**YOUR INSTRUCTIONS**
Count the lines below that contain "SessionOptions". Give only the number.

INPUT RECORDS section start

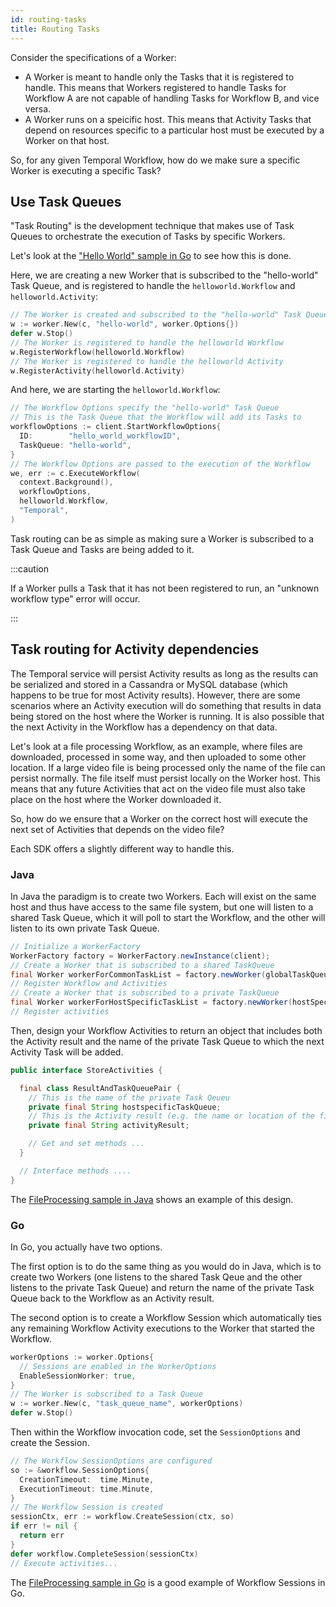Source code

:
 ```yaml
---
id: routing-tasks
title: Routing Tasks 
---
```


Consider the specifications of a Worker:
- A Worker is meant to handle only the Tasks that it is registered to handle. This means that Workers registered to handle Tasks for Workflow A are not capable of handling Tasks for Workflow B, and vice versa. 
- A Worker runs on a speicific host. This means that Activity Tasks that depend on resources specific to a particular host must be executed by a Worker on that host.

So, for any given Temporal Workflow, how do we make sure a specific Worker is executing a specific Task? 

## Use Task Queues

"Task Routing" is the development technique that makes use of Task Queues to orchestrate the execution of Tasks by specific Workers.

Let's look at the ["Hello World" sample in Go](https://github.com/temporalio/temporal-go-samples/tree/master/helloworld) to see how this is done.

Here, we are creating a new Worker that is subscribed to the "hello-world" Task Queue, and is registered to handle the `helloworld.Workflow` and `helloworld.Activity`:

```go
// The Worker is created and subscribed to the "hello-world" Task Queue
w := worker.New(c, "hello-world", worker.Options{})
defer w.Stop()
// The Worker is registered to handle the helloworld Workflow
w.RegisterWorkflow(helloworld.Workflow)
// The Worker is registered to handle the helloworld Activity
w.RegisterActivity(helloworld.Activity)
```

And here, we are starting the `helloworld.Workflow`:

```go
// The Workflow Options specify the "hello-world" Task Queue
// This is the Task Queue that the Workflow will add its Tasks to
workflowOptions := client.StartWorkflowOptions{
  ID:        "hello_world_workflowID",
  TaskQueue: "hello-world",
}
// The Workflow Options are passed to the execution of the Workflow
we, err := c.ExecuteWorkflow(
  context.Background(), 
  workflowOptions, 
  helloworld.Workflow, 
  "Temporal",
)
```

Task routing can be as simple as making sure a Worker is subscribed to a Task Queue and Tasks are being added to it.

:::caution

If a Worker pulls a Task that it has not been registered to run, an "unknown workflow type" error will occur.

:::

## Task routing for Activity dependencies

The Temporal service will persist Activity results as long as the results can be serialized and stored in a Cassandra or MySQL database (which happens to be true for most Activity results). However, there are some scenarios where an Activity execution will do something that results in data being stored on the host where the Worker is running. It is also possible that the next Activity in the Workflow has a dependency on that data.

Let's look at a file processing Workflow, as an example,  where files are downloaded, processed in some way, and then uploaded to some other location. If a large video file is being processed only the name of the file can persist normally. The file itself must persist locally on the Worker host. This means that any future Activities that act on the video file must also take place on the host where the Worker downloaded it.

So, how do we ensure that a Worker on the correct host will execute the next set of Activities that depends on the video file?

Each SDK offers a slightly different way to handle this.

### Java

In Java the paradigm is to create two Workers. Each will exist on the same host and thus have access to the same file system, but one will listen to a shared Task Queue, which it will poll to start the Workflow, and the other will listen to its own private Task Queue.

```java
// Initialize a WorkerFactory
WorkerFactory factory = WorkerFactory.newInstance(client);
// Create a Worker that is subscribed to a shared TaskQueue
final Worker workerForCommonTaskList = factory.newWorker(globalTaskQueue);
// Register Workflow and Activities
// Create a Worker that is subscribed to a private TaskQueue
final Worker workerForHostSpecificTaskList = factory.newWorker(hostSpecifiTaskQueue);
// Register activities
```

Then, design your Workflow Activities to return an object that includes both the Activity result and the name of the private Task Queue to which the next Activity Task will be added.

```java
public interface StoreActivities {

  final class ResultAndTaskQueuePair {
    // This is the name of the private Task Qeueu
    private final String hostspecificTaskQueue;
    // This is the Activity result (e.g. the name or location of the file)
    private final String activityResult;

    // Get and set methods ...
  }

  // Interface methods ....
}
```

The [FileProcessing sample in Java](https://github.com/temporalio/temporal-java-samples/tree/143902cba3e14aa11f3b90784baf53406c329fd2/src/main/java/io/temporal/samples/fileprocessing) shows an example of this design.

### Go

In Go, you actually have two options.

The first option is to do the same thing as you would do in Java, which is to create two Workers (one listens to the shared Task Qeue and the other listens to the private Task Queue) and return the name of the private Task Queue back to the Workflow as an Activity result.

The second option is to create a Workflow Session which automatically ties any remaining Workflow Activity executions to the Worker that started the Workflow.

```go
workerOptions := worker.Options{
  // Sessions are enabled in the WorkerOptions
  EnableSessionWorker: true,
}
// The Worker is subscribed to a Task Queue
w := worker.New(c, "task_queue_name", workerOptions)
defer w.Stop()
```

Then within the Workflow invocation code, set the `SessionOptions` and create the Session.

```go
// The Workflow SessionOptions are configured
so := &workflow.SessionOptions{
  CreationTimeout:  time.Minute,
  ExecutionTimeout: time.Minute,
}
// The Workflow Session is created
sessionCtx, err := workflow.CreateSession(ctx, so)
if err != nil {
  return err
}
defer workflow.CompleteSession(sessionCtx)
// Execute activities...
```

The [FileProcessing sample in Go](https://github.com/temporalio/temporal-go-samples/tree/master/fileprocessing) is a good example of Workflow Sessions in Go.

INPUT RECORDS section end
INPUT RECORDS section start

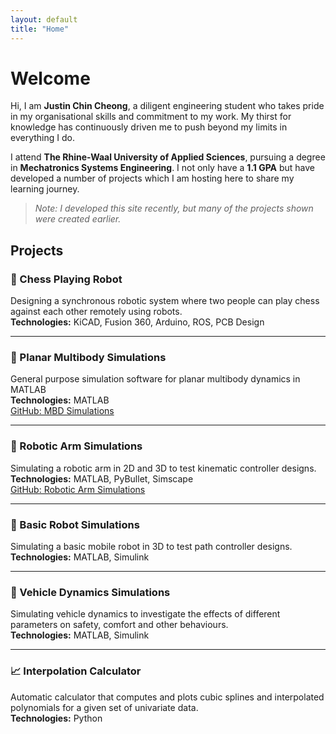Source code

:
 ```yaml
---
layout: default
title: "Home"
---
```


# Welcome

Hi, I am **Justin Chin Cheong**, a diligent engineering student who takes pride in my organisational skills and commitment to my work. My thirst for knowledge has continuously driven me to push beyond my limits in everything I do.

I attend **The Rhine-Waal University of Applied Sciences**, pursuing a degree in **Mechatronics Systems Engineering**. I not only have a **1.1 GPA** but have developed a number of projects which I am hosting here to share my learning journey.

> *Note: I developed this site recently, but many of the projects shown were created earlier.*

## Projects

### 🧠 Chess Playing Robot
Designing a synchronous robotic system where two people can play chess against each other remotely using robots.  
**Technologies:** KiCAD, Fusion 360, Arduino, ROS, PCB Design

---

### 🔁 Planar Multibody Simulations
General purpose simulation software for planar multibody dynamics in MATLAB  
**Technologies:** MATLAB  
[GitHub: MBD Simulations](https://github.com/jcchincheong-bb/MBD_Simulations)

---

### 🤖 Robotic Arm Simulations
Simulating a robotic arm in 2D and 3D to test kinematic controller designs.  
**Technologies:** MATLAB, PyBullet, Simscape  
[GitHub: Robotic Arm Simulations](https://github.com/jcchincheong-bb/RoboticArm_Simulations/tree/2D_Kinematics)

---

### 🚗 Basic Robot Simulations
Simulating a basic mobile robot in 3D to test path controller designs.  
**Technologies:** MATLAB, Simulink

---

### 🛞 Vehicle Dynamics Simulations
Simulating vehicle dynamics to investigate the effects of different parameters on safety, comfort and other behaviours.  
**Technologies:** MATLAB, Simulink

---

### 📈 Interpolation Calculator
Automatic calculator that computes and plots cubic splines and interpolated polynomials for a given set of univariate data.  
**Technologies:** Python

INPUT RECORDS section end

**RESPONSE FOR THIS EXERCISE**
3